En una obra cinematográfica, por esquemática que sea, intervienen muchos elementos que son manejados con mayor o menor fortuna, y por eso resulta irresponsable y reduccionista  dar cuenta de ella de un sólo plumazo con unos símbolos, que son sólo una calificación tajante sin argumentación alguna. ¿A quién se le ha ocurrido ponerle estrellas a Cien años de soledad o al Guernica? Aun los hits radiales están exentos de esta especie de gradación degradante. Por eso, en este sentido el cine sigue siendo el paria de todas las artes.

Estrellas Vs. crítica

La función de un medio de comunicación en estos casos es la de informar al lector y potencial espectador: suministrar una idea general del contenido de la película (sin contarla), su género, director, reparto, etc. Con este tipo de datos el lector tiene una buena idea de lo que le ofrecen y, de acuerdo con el tipo de cine que le gusta, puede elegir. Pero cuando se califica con estrellas ya alguien está eligiendo por él: nadie que se esté “informando” sobre el contenido de la cartelera de cine con este tipo de calificación va a preferir un filme con dos estrellas sobre otros con tres o cuatro, no importa que a una película pirotécnica y hueca como “Códigos de guerra” (John Woo) le hayan regalado cuatro estrellas, mientras “Alí”, la convincente biografía que Michael Mann hizo del mítico boxeador sólo tenga dos.

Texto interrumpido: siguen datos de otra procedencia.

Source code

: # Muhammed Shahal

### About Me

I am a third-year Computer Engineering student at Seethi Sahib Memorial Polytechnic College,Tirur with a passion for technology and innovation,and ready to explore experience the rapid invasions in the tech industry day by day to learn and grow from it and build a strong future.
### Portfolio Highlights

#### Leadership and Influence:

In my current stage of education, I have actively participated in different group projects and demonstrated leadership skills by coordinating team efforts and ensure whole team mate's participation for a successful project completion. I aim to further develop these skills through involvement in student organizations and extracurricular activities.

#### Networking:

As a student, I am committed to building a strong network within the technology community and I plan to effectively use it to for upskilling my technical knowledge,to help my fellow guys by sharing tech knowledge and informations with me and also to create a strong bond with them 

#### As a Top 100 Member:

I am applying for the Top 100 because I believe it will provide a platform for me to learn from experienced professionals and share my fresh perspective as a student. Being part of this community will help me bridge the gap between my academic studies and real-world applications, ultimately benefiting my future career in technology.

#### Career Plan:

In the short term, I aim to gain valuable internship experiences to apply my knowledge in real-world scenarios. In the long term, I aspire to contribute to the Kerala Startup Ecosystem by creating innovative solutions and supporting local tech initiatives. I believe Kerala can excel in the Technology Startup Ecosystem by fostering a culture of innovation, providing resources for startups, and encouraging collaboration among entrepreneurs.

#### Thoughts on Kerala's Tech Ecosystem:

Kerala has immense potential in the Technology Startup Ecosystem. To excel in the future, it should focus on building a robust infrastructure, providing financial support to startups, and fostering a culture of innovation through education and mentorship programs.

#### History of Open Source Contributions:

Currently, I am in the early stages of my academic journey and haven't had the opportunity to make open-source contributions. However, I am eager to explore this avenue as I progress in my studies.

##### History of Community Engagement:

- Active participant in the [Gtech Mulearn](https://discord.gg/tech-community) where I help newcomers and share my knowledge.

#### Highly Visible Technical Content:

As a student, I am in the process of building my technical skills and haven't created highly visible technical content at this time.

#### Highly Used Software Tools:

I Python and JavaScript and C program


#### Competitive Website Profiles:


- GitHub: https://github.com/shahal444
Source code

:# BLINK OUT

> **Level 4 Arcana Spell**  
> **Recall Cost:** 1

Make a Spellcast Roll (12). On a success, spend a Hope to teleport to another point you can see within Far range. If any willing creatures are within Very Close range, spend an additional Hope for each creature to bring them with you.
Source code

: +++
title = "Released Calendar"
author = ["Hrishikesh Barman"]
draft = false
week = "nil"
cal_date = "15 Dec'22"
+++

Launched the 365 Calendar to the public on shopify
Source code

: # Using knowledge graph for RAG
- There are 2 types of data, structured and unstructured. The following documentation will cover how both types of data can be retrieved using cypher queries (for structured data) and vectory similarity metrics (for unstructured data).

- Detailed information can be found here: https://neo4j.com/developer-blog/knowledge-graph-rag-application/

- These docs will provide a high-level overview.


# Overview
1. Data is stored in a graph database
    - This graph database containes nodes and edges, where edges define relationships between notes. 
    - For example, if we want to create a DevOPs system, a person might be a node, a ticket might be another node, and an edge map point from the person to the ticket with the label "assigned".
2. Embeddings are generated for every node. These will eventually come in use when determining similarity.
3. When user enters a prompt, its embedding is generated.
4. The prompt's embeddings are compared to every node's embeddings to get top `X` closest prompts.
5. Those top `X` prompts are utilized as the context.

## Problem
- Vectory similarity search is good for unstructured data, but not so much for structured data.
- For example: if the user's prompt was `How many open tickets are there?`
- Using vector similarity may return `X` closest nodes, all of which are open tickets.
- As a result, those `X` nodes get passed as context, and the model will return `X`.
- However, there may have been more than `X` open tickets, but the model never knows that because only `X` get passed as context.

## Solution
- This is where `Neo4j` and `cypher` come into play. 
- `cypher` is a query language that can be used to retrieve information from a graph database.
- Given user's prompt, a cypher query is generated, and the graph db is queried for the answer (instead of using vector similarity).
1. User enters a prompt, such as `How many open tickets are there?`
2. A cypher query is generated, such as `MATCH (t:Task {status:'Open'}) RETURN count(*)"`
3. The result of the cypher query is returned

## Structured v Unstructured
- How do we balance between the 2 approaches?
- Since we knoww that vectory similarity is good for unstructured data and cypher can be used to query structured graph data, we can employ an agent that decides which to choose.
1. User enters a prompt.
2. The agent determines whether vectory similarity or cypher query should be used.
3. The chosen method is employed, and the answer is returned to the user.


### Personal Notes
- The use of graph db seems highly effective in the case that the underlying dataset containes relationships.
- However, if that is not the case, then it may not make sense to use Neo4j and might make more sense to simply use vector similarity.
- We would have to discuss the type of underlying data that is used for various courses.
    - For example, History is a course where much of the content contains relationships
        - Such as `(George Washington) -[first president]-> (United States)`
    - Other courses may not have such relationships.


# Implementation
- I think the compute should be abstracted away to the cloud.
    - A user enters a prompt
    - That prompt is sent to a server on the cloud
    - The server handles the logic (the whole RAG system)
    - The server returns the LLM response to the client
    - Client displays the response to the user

Y es que poner estrellas a las películas implica emitir un juicio, que es legitimado por el periódico, por la letra de molde. Lo ideal es que ese juicio esté respaldado por unos elementos fundados en cierto criterio y por una argumentación, si no rigurosa, al menos convincente. Eso es un deber de todo medio periodístico. Claro que si se argumenta la opinión sobre una película, ya las estrellas se hacen innecesarias. Ésa es justamente la labor que cumple la crítica de cine, que también juzga, pero se supone que lo hace a partir de la argumentación, de la exposición de unos elementos teóricos y técnicos, de unos criterios bien sustentados, y el lector decide si está de acuerdo o no con el crítico. El problema de la crítica es que ha perdido credibilidad con el espectador medio, con ése que sabe quién es Steven Spielberg pero no Francois Truffaut, porque muchos de los críticos de grandes medios escriben para los otros críticos y para los cinéfilos iniciados, cuando no para ellos mismos, no para esa masa de lectores que lee diarios y revistas de gran tirada, que es justamente el público de cine. No es de extrañar, entonces, que por facilismo o desencanto con los críticos, ese público le siga el juego a la calificación  del cine con estrellas.

Pero supongamos que todas estas razones no importan, que esto es sólo una rabieta de crítico de cine que resiente que muchos hagan crítica imponiendo olímpicamente unos simbolitos. Aún así, por más acertado que sea el criterio de quien impone estrellas, nunca considera (ni podrá hacerlo, porque este sistema no se lo permite) los distintos tipos de cine que hay y su público correspondiente. No se puede calificar dentro del mismo escalafón una película de autor y una de acción descerebrada, porque siempre se le quedará debiendo a una de las dos clases de cine y de espectador. De ahí que también es un desacierto ponerle sólo dos estrellas a una película como “El huésped maldito”, que es pura acción y efectos especiales, porque si para un seguidor de Woody Allen es basura comercial, para ese gran público del cine de acción es una película que goza de ciertas virtudes sobre todas las demás de su género. Entonces, si la razón de ser de este sistema de imponer estrellas es supuestamente brindarle un servicio al público, ¿Qué clase de imperfecto y amañado servicio es éste?